Input:
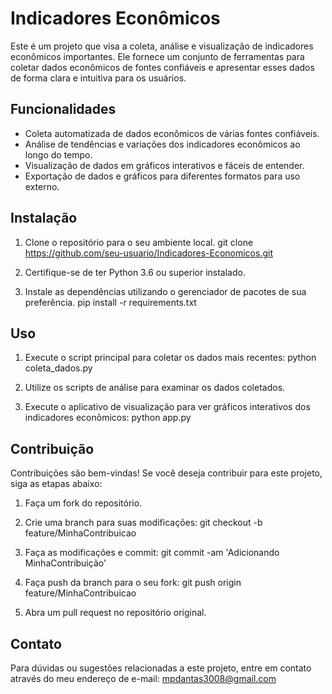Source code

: # Indicadores Econômicos

Este é um projeto que visa a coleta, análise e visualização de indicadores econômicos importantes. Ele fornece um conjunto de ferramentas para coletar dados econômicos de fontes confiáveis e apresentar esses dados de forma clara e intuitiva para os usuários.

## Funcionalidades

- Coleta automatizada de dados econômicos de várias fontes confiáveis.
- Análise de tendências e variações dos indicadores econômicos ao longo do tempo.
- Visualização de dados em gráficos interativos e fáceis de entender.
- Exportação de dados e gráficos para diferentes formatos para uso externo.

## Instalação

1. Clone o repositório para o seu ambiente local.
git clone https://github.com/seu-usuario/Indicadores-Economicos.git


2. Certifique-se de ter Python 3.6 ou superior instalado.

3. Instale as dependências utilizando o gerenciador de pacotes de sua preferência.
pip install -r requirements.txt

## Uso

1. Execute o script principal para coletar os dados mais recentes:
python coleta_dados.py

2. Utilize os scripts de análise para examinar os dados coletados.

3. Execute o aplicativo de visualização para ver gráficos interativos dos indicadores econômicos:
python app.py


## Contribuição

Contribuições são bem-vindas! Se você deseja contribuir para este projeto, siga as etapas abaixo:

1. Faça um fork do repositório.
2. Crie uma branch para suas modificações:
git checkout -b feature/MinhaContribuicao

3. Faça as modificações e commit:
git commit -am 'Adicionando MinhaContribuição'

4. Faça push da branch para o seu fork:
git push origin feature/MinhaContribuicao

5. Abra um pull request no repositório original.


## Contato

Para dúvidas ou sugestões relacionadas a este projeto, entre em contato através do meu endereço de e-mail: mpdantas3008@gmail.com

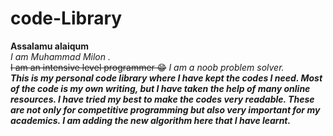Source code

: # code-Library
**Assalamu alaiqum** <br>
*I am Muhammad Milon .*<br>
~~I am an intensive level programmer 😁~~ *I am a noob problem solver.* <br>
***This is my personal code library where I have kept the codes I need. Most of the code is my own writing, but I have taken the help of many online resources. I have tried my best to make the codes very readable.  These are not only for competitive programming but also very important for my academics.  I am adding the new algorithm here that I have learnt.***
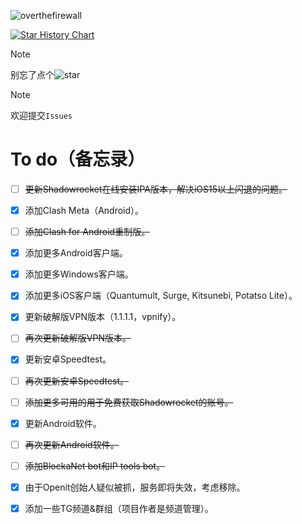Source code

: ![overthefirewall](https://socialify.git.ci/ZGQ-inc/overthefirewall/image?font=Inter&forks=1&logo=https%3A%2F%2Foverthefirewall.zgqinc.gq%2Ffavicon.ico&name=1&owner=1&pattern=Brick%20Wall&stargazers=1&theme=Auto)

<a href="https://star-history.com/#ZGQ-inc/overthefirewall&Date">
 <picture>
   <source media="(prefers-color-scheme: dark)" srcset="https://api.star-history.com/svg?repos=ZGQ-inc/overthefirewall&type=Date&theme=dark" />
   <source media="(prefers-color-scheme: light)" srcset="https://api.star-history.com/svg?repos=ZGQ-inc/overthefirewall&type=Date" />
   <img alt="Star History Chart" src="https://api.star-history.com/svg?repos=ZGQ-inc/overthefirewall&type=Date" />
 </picture>
</a>

<!-- [![Stargazers repo roster for @ZGQ-inc/overthefirewall](https://reporoster.com/stars/ZGQ-inc/overthefirewall)](https://github.com/ZGQ-inc/overthefirewall/stargazers)

[![Forkers repo roster for @ZGQ-inc/overthefirewall](https://reporoster.com/forks/ZGQ-inc/overthefirewall)](https://github.com/ZGQ-inc/overthefirewall/network/members) -->

> [!NOTE]
>
> 别忘了点个![star](https://zgq-inc.github.io/badge/github/black-star.svg)

> [!NOTE]
>
> 欢迎提交`Issues`

# To do（备忘录）

- [ ] ~~更新Shadowrocket在线安装IPA版本，解决iOS15以上闪退的问题。~~

- [x] 添加Clash Meta（Android）。

- [ ] ~~添加Clash for Android重制版。~~

- [x] 添加更多Android客户端。

- [x] 添加更多Windows客户端。

- [x] 添加更多iOS客户端（Quantumult, Surge, Kitsunebi, Potatso Lite）。

- [x] 更新破解版VPN版本（1.1.1.1，vpnify）。

- [ ] ~~再次更新破解版VPN版本。~~

- [x] 更新安卓Speedtest。

- [ ] ~~再次更新安卓Speedtest。~~

- [ ] ~~添加更多可用的用于免费获取Shadowrocket的账号。~~

- [x] 更新Android软件。

- [ ] ~~再次更新Android软件。~~

- [ ] ~~添加BlockaNet bot和IP tools bot。~~

- [x] 由于Openit创始人疑似被抓，服务即将失效，考虑移除。

- [x] 添加一些TG频道&群组（项目作者是频道管理）。
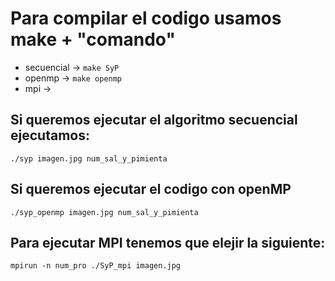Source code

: # Para compilar el codigo usamos make + "comando"
- secuencial -> `make SyP`
- openmp -> `make openmp`
- mpi ->


## Si queremos ejecutar el algoritmo secuencial ejecutamos:
`./syp imagen.jpg num_sal_y_pimienta`


## Si queremos ejecutar el codigo con openMP
`./syp_openmp imagen.jpg num_sal_y_pimienta`

## Para ejecutar MPI tenemos que elejir la siguiente:
` mpirun -n num_pro ./SyP_mpi imagen.jpg `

Work required: The lines you need are those containing "gráficos"; find them in the records and copy them.

Solution to the problem:
- Visualização de dados em gráficos interativos e fáceis de entender.
- Exportação de dados e gráficos para diferentes formatos para uso externo.
3. Execute o aplicativo de visualização para ver gráficos interativos dos indicadores econômicos:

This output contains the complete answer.